## Task prompt
Search the entries below for the string "accessing" and copy the lines that hold it.
--- Input records Enclosed Below ---
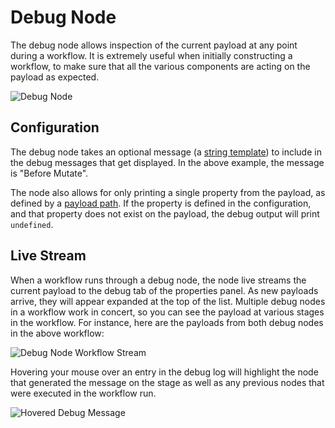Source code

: # Debug Node

The debug node allows inspection of the current payload at any point during a workflow. It is extremely useful when initially constructing a workflow, to make sure that all the various components are acting on the payload as expected.

![Debug Node](/images/workflows/outputs/debug-node.png "Debug Node")

## Configuration

The debug node takes an optional message (a [string template](/workflows/accessing-payload-data/#string-templates)) to include in the debug messages that get displayed. In the above example, the message is "Before Mutate".

The node also allows for only printing a single property from the payload, as defined by a [payload path](/workflows/accessing-payload-data/#payload-paths). If the property is defined in the configuration, and that property does not exist on the payload, the debug output will print `undefined`.

## Live Stream

When a workflow runs through a debug node, the node live streams the current payload to the debug tab of the properties panel. As new payloads arrive, they will appear expanded at the top of the list. Multiple debug nodes in a workflow work in concert, so you can see the payload at various stages in the workflow. For instance, here are the payloads from both debug nodes in the above workflow:

![Debug Node Workflow Stream](/images/workflows/outputs/debug-node-workflow-stream.png "Debug Node Workflow Stream")

Hovering your mouse over an entry in the debug log will highlight the node that generated the message on the stage as well as any previous nodes that were executed in the workflow run.

![Hovered Debug Message](/images/workflows/outputs/debug-hovered.png "Hovered Debug Message")
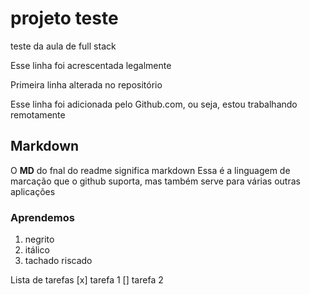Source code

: # projeto teste
 teste da aula de full stack

Esse linha foi acrescentada legalmente

Primeira linha alterada no repositório

Esse linha foi adicionada pelo Github.com, ou seja, estou trabalhando remotamente

## Markdown
O **MD** do fnal do readme significa markdown
Essa é a linguagem de marcação que o github suporta, mas também serve para várias outras aplicações

### Aprendemos
1. negrito
2. itálico
3. tachado riscado

Lista de tarefas
[x] tarefa 1
[] tarefa 2

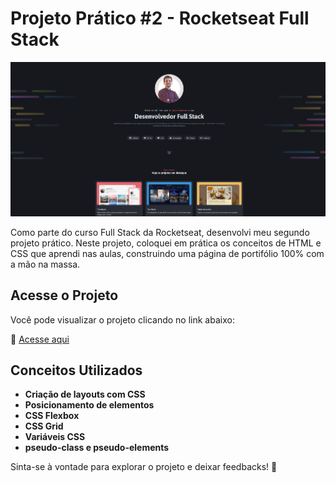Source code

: 
# Projeto Prático #2 - Rocketseat Full Stack

![Imagem do Projeto](github/pagina.png)

Como parte do curso Full Stack da Rocketseat, desenvolvi meu segundo projeto prático. Neste projeto, coloquei em prática os conceitos de HTML e CSS que aprendi nas aulas, construindo uma página de portifólio 100% com a mão na massa.

## Acesse o Projeto

Você pode visualizar o projeto clicando no link abaixo:

🔗 [Acesse aqui](https://portifoliopaulohbsf.github.io/RKTSeat_FullStack_D2-Portifolio/)

## Conceitos Utilizados
- **Criação de layouts com CSS**
- **Posicionamento de elementos**
- **CSS Flexbox**
- **CSS Grid**
- **Variáveis CSS**
- **pseudo-class e pseudo-elements**

Sinta-se à vontade para explorar o projeto e deixar feedbacks! 🚀

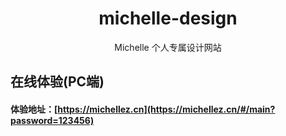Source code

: <h1 align="center">michelle-design</h1>
<div align="center">
Michelle 个人专属设计网站
</div>

## 在线体验(PC端)
#### 体验地址：[https://michellez.cn](https://michellez.cn/#/main?password=123456)
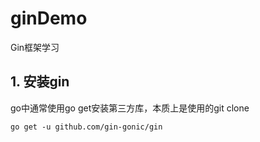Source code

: # ginDemo
Gin框架学习

## 1. 安装gin
go中通常使用go get安装第三方库，本质上是使用的git clone

`go get -u github.com/gin-gonic/gin` 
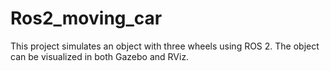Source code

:# Ros2_moving_car
This project simulates an object with three wheels using ROS 2. The object can be visualized in both Gazebo and RViz. 
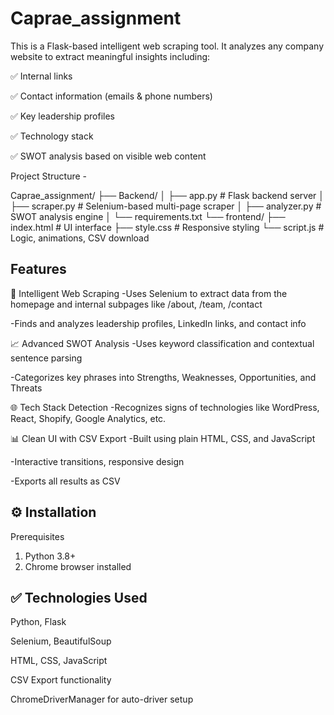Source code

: # Caprae_assignment

This is a Flask-based intelligent web scraping tool. It analyzes any company website to extract meaningful insights including:

✅ Internal links

✅ Contact information (emails & phone numbers)

✅ Key leadership profiles

✅ Technology stack

✅ SWOT analysis based on visible web content

Project Structure - 

Caprae_assignment/
├── Backend/
│   ├── app.py              # Flask backend server
│   ├── scraper.py          # Selenium-based multi-page scraper
│   ├── analyzer.py         # SWOT analysis engine
│   └── requirements.txt
└── frontend/
    ├── index.html          # UI interface
    ├── style.css           # Responsive styling
    └── script.js           # Logic, animations, CSV download

Features
----------------
🔎 Intelligent Web Scraping
-Uses Selenium to extract data from the homepage and internal subpages like /about, /team, /contact

-Finds and analyzes leadership profiles, LinkedIn links, and contact info

📈 Advanced SWOT Analysis
-Uses keyword classification and contextual sentence parsing

-Categorizes key phrases into Strengths, Weaknesses, Opportunities, and Threats

🌐 Tech Stack Detection
-Recognizes signs of technologies like WordPress, React, Shopify, Google Analytics, etc.

📊 Clean UI with CSV Export
-Built using plain HTML, CSS, and JavaScript

-Interactive transitions, responsive design

-Exports all results as CSV

⚙️ Installation
----------------
Prerequisites
1. Python 3.8+
2. Chrome browser installed

✅ Technologies Used
----------------
Python, Flask

Selenium, BeautifulSoup

HTML, CSS, JavaScript

CSV Export functionality

ChromeDriverManager for auto-driver setup



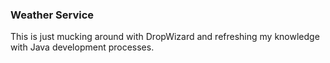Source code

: ### Weather Service

This is just mucking around with DropWizard and refreshing my knowledge with Java development processes. 
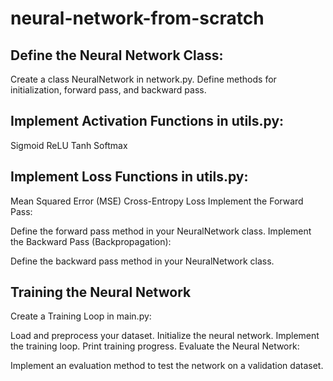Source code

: # neural-network-from-scratch
## Define the Neural Network Class:

Create a class NeuralNetwork in network.py.
Define methods for initialization, forward pass, and backward pass.

## Implement Activation Functions in utils.py:
Sigmoid
ReLU
Tanh
Softmax

## Implement Loss Functions in utils.py:
Mean Squared Error (MSE)
Cross-Entropy Loss
Implement the Forward Pass:

Define the forward pass method in your NeuralNetwork class.
Implement the Backward Pass (Backpropagation):

Define the backward pass method in your NeuralNetwork class.

## Training the Neural Network
Create a Training Loop in main.py:

Load and preprocess your dataset.
Initialize the neural network.
Implement the training loop.
Print training progress.
Evaluate the Neural Network:

Implement an evaluation method to test the network on a validation dataset.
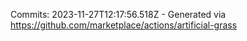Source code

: Commits: 2023-11-27T12:17:56.518Z - Generated via https://github.com/marketplace/actions/artificial-grass
<br>

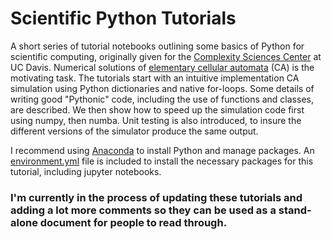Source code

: Scientific Python Tutorials
===========================

A short series of tutorial notebooks outlining some basics of Python for scientific computing, originally given for the [Complexity Sciences Center](http://csc.ucdavis.edu/Welcome.html) at UC Davis. Numerical solutions of [elementary cellular automata](https://en.wikipedia.org/wiki/Elementary_cellular_automaton "Wikipedia Link") (CA) is the motivating task. The tutorials start with an intuitive implementation CA simulation using Python dictionaries and native for-loops. Some details of writing good "Pythonic" code, including the use of functions and classes, are described. We then show how to speed up the simulation code first using numpy, then numba. Unit testing is also introduced, to insure the different versions of the simulator produce the same output.

I recommend using [Anaconda](https://www.anaconda.com/distribution/) to install Python and manage packages. An [environment.yml](https://docs.conda.io/projects/conda/en/latest/user-guide/tasks/manage-environments.html#creating-an-environment-from-an-environment-yml-file) file is included to install the necessary packages for this tutorial, including jupyter notebooks. 

### I'm currently in the process of updating these tutorials and adding a lot more comments so they can be used as a stand-alone document for people to read through. 
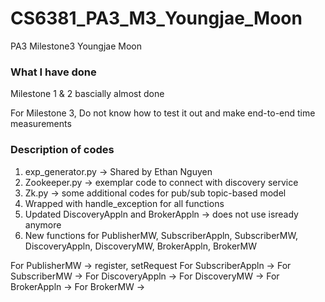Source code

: # CS6381_PA3_M3_Youngjae_Moon
PA3 Milestone3 Youngjae Moon

### What I have done
Milestone 1 & 2 bascially almost done

For Milestone 3,
Do not know how to test it out and make end-to-end time measurements 

### Description of codes

1. exp_generator.py -> Shared by Ethan Nguyen
2. Zookeeper.py -> exemplar code to connect with discovery service
3. Zk.py -> some additional codes for pub/sub topic-based model 
4. Wrapped with handle_exception for all functions
5. Updated DiscoveryAppln and BrokerAppln -> does not use isready anymore
6. New functions for PublisherMW, SubscriberAppln, SubscriberMW, DiscoveryAppln, DiscoveryMW, BrokerAppln, BrokerMW

For PublisherMW -> register, setRequest
For SubscriberAppln ->
For SubscriberMW ->
For DiscoveryAppln ->
For DiscoveryMW ->
For BrokerAppln ->
For BrokerMW ->
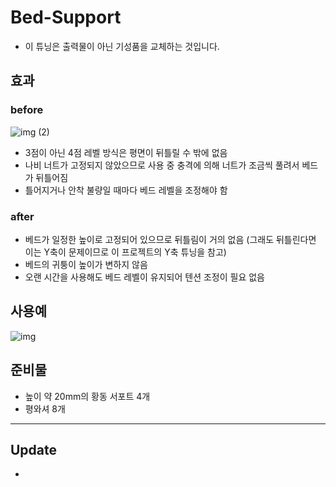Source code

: # Bed-Support

- 이 튜닝은 출력물이 아닌 기성품을 교체하는 것입니다.

## 효과

### before

![img (2)](https://user-images.githubusercontent.com/14369006/236600288-84a9c3db-d424-47a4-a1b8-c882af6042ef.png)

- 3점이 아닌 4점 레벨 방식은 평면이 뒤틀릴 수 밖에 없음
- 나비 너트가 고정되지 않았으므로 사용 중 충격에 의해 너트가 조금씩 풀려서 베드가 뒤틀어짐
- 틀어지거나 안착 불량일 때마다 베드 레벨을 조정해야 함

### after
- 베드가 일정한 높이로 고정되어 있으므로 뒤틀림이 거의 없음 (그래도 뒤틀린다면 이는 Y축이 문제이므로 이 프로젝트의 Y축 튜닝을 참고)
- 베드의 귀퉁이 높이가 변하지 않음
- 오랜 시간을 사용해도 베드 레벨이 유지되어 텐션 조정이 필요 없음

## 사용예

![img](https://user-images.githubusercontent.com/14369006/236600194-3342afda-62d7-4fc8-a90a-27378f2dbe16.png)


## 준비물

- 높이 약 20mm의 황동 서포트 4개
- 평와셔 8개

***
## Update

-
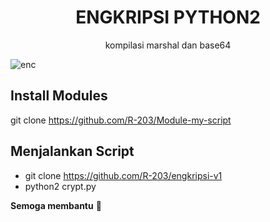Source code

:<h1 align="center">
  ENGKRIPSI PYTHON2
</h1>
</div>
<p align="center">
  kompilasi marshal dan base64
</p>

![enc](https://user-images.githubusercontent.com/76813856/140742057-2b6c9fe6-c253-4e5f-a519-c7611cb7dc13.png)

## Install Modules

   git clone https://github.com/R-203/Module-my-script

## Menjalankan Script

   * git clone https://github.com/R-203/engkripsi-v1
   * python2 crypt.py

**Semoga membantu** :hugs:
  
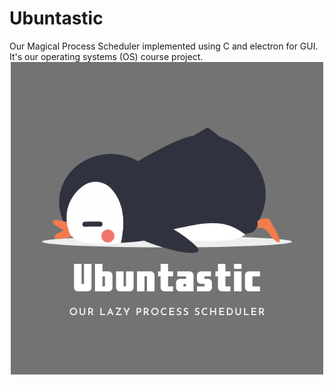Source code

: # Ubuntastic

Our Magical Process Scheduler implemented using C and electron for GUI. It's our operating systems (OS) course project.
  <img src="./Ubuntastic.png" alt="Ubuntastic"
    style="display:block; margin: 0 auto;">

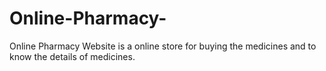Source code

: # Online-Pharmacy-
Online Pharmacy Website is a online store for buying the medicines and to know the details of medicines.
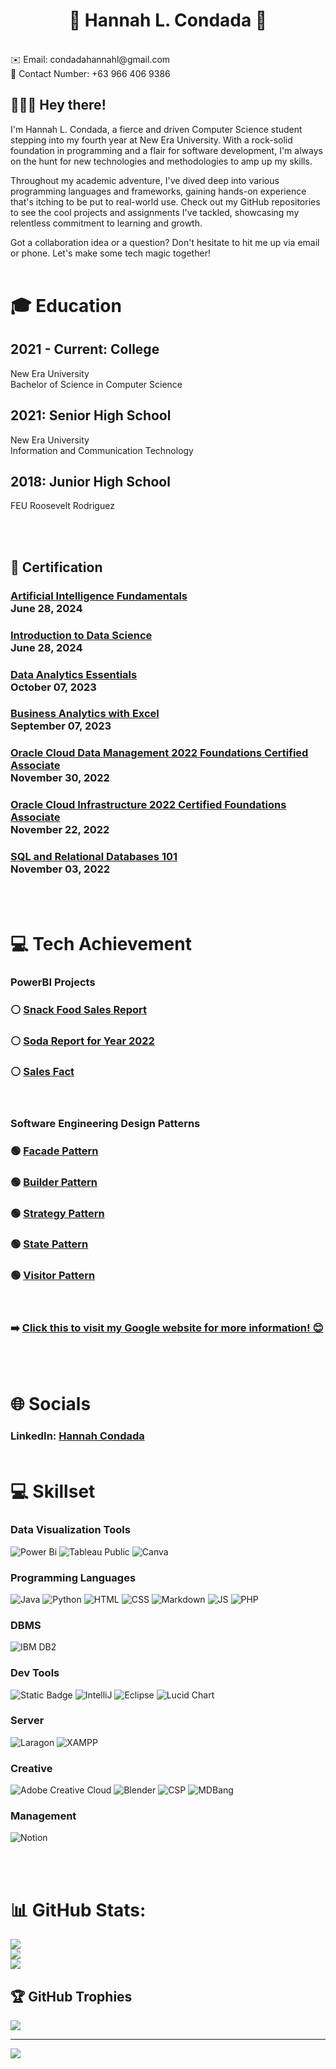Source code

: <h1 align = "center"> 💫 Hannah L. Condada 💫 </h1>
<br>
✉️ Email: condadahannahl@gmail.com<br>
📱 Contact Number: +63 966 406 9386<br>

## 🙋🏽‍♀️ Hey there! <br>
I'm Hannah L. Condada, a fierce and driven Computer Science student stepping into my fourth year at New Era University.
With a rock-solid foundation in programming and a flair for software development, I'm always on the hunt for new technologies and methodologies to amp up my skills.<br>

Throughout my academic adventure, I've dived deep into various programming languages and frameworks, gaining hands-on experience that's itching to be put to real-world use.
Check out my GitHub repositories to see the cool projects and assignments I've tackled, showcasing my relentless commitment to learning and growth.<br>

Got a collaboration idea or a question? Don't hesitate to hit me up via email or phone. Let's make some tech magic together!<br><br>

# 🎓 Education
## 2021 - Current: College
New Era University<br>
Bachelor of Science in Computer Science<br>
## 2021: Senior High School
New Era University<br>
Information and Communication Technology<br>
## 2018: Junior High School
FEU Roosevelt Rodriguez<br>

<br><br>

## 📜 Certification

<h3 align=""><a href ="https://www.credly.com/badges/11937909-7799-4815-9e3c-99c45822d3bc">Artificial Intelligence Fundamentals</a><br>June 28, 2024</h3>

<h3 align=""><a href ="https://www.credly.com/badges/11937909-7799-4815-9e3c-99c45822d3bc">Introduction to Data Science</a><br>June 28, 2024</h3>

<h3 align=""><a href ="https://www.credly.com/badges/11937909-7799-4815-9e3c-99c45822d3bc">Data Analytics Essentials</a><br>October 07, 2023</h3>

<h3 align=""><a href ="https://www.simplilearn.com/skillup-certificate-landing?token=eyJjb3Vyc2VfaWQiOiI2NjQiLCJjZXJ0aWZpY2F0ZV91cmwiOiJodHRwczpcL1wvY2VydGlmaWNhdGVzLnNpbXBsaWNkbi5uZXRcL3NoYXJlXC90aHVtYl80NDk5MTAyXzE2OTQwOTQ4MDEucG5nIiwidXNlcm5hbWUiOiJIYW5uYWggTC4gQ29uZGFkYSJ9&utm_source=shared-certificate&utm_medium=lms&utm_campaign=shared-certificate-promotion&referrer=https%3A%2F%2Flms.simplilearn.com%2Fcourses%2F2738%2FBusiness-Analytics-with-Excel%2Fcertificate%2Fdownload-skillup&%24web_only=true&_branch_match_id=1228332817757569017&_branch_referrer=H4sIAAAAAAAAA8soKSkottLXL87MLcjJ1EssKNDLyczL1k%2FVzzIuq0g2LQlPckkCAKJwF%2F4lAAAA">Business Analytics with Excel</a><br>September 07, 2023</h3>

<h3 align=""><a href ="https://catalog-education.oracle.com/pls/certview/sharebadge?id=6910FE01F34A2373BD3EC574722DBBF6428C364A543828653AAAA6C2E106BE7C">Oracle Cloud Data Management 2022 Foundations Certified Associate</a><br>November 30, 2022</h3>

<h3 align=""><a href ="https://catalog-education.oracle.com/pls/certview/sharebadge?id=886D7EE48D3F57B44726CF3E5840BA7DBA0966D9778E4C6E35B0579CD0C1F3C5">Oracle Cloud Infrastructure 2022 Certified Foundations Associate</a><br>November 22, 2022</h3>

<h3 align=""><a href ="https://courses.cognitiveclass.ai/certificates/c9384ce017094b8589171b649386dadb">SQL and Relational Databases 101</a><br>November 03, 2022</h3>

<br><br>

# 💻 Tech Achievement
### PowerBI Projects
### ⚪ [Snack Food Sales Report](https://app.powerbi.com/view?r=eyJrIjoiNTI5MzI4NWUtNWJhNi00Mjc5LTlhOTYtZDFiZWNlODQwMGE3IiwidCI6IjMyYmFmZWQ1LTIyNjgtNDAzNS05YzA3LTI3OWFkOTAwYTRiYSIsImMiOjEwfQ%3D%3D)
### ⚪ [Soda Report for Year 2022](https://app.powerbi.com/view?r=eyJrIjoiNWYxOTc4NGUtZDQzMS00OTkyLTlkZDUtNGRjMWY3YzZlNGFmIiwidCI6IjMyYmFmZWQ1LTIyNjgtNDAzNS05YzA3LTI3OWFkOTAwYTRiYSIsImMiOjEwfQ%3D%3D)
### ⚪ [Sales Fact](https://app.powerbi.com/view?r=eyJrIjoiNTY0Y2RlZmQtNTA0My00YWM0LWIwZmEtZmVmNDA2ZThjYzIwIiwidCI6IjMyYmFmZWQ1LTIyNjgtNDAzNS05YzA3LTI3OWFkOTAwYTRiYSIsImMiOjEwfQ%3D%3D)

<br>

### Software Engineering Design Patterns
### 🟢 [Facade Pattern](https://github.com/HannahCondada/Facade-Pattern.git)
### 🟢 [Builder Pattern](https://github.com/HannahCondada/Builder-Pattern.git)
### 🟢 [Strategy Pattern](https://github.com/HannahCondada/Strategy-Pattern.git)
### 🟢 [State Pattern](https://github.com/HannahCondada/State-Pattern.git)
### 🟢 [Visitor Pattern](https://github.com/HannahCondada/VisitorPattern.git)

<br>

### ➡️ [Click this to visit my Google website for more information! 😊](https://sites.google.com/view/hannahcondada/home)

<br><br>

# 🌐 Socials
### LinkedIn: [Hannah Condada](https://www.linkedin.com/in/hannah-condada-906125258/)<br><br>

# 💻 Skillset
### Data Visualization Tools
![Power Bi](https://img.shields.io/badge/power_bi_desktop-F2C811?style=for-the-badge&logo=powerbi&logoColor=black)
![Tableau Public](https://img.shields.io/badge/Tableau_Public-blue?style=for-the-badge)
![Canva](https://img.shields.io/badge/Canva-%2300C4CC.svg?style=for-the-badge&logo=Canva&logoColor=white)

### Programming Languages
![Java](https://img.shields.io/badge/java-%23ED8B00.svg?style=for-the-badge&logo=openjdk&logoColor=white)
![Python](https://img.shields.io/badge/Python-%23363534?style=for-the-badge)
![HTML](https://img.shields.io/badge/HTML-orange?style=for-the-badge)
![CSS](https://img.shields.io/badge/CSS-blue?style=for-the-badge)
![Markdown](https://img.shields.io/badge/markdown-%23000000.svg?style=for-the-badge&logo=markdown&logoColor=white)
![JS](https://img.shields.io/badge/JavaScript-yellow?style=for-the-badge&logoColor=%23000000)
![PHP](https://img.shields.io/badge/PHP-%2348568a?style=for-the-badge&logoColor=%23000000)

### DBMS
![IBM DB2](https://img.shields.io/badge/IBM_DB2-Green?style=for-the-badge)

### Dev Tools
![Static Badge](https://img.shields.io/badge/Visual_Studio_Code-%2372b6d4?style=for-the-badge)
![IntelliJ](https://img.shields.io/badge/IntelliJ-%233d3c3b?style=for-the-badge)
![Eclipse](https://img.shields.io/badge/Eclipse-%232b5669?style=for-the-badge)
![Lucid Chart](https://img.shields.io/badge/Lucid_Chart-%23ad632a?style=for-the-badge)

### Server
![Laragon](https://img.shields.io/badge/laragon-%2380cced?style=for-the-badge)
![XAMPP](https://img.shields.io/badge/xampp-%23ba7636?style=for-the-badge)


### Creative
![Adobe Creative Cloud](https://img.shields.io/badge/Adobe%20Creative%20Cloud-DA1F26.svg?style=for-the-badge&logo=Adobe%20Creative%20Cloud&logoColor=white) 
![Blender](https://img.shields.io/badge/blender-%23F5792A.svg?style=for-the-badge&logo=blender&logoColor=white) 
![CSP](https://img.shields.io/badge/Clip_Studio_Paint-%23424242?style=for-the-badge)
![MDBang](https://img.shields.io/badge/MediBang-%2361adac?style=for-the-badge)



### Management
![Notion](https://img.shields.io/badge/Notion-%23000000.svg?style=for-the-badge&logo=notion&logoColor=white) 

<br><br>

# 📊 GitHub Stats:
  ![](https://github-readme-stats.vercel.app/api?username=HannahCondada&theme=synthwave&hide_border=false&include_all_commits=false&count_private=true)<br/>
  ![](https://github-readme-streak-stats.herokuapp.com/?user=HannahCondada&theme=synthwave&hide_border=false)<br/>
  ![](https://github-readme-stats.vercel.app/api/top-langs/?username=HannahCondada&theme=synthwave&hide_border=false&include_all_commits=false&count_private=true&layout=compact)

## 🏆 GitHub Trophies
![](https://github-profile-trophy.vercel.app/?username=HannahCondada&theme=radical&no-frame=false&no-bg=false&margin-w=4)

---
[![](https://visitcount.itsvg.in/api?id=HannahCondada&icon=7&color=8)](https://visitcount.itsvg.in)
--- End of Enclosed Input records ---
## Task answer
The debug node takes an optional message (a [string template](/workflows/accessing-payload-data/#string-templates)) to include in the debug messages that get displayed. In the above example, the message is "Before Mutate".
The node also allows for only printing a single property from the payload, as defined by a [payload path](/workflows/accessing-payload-data/#payload-paths). If the property is defined in the configuration, and that property does not exist on the payload, the debug output will print `undefined`.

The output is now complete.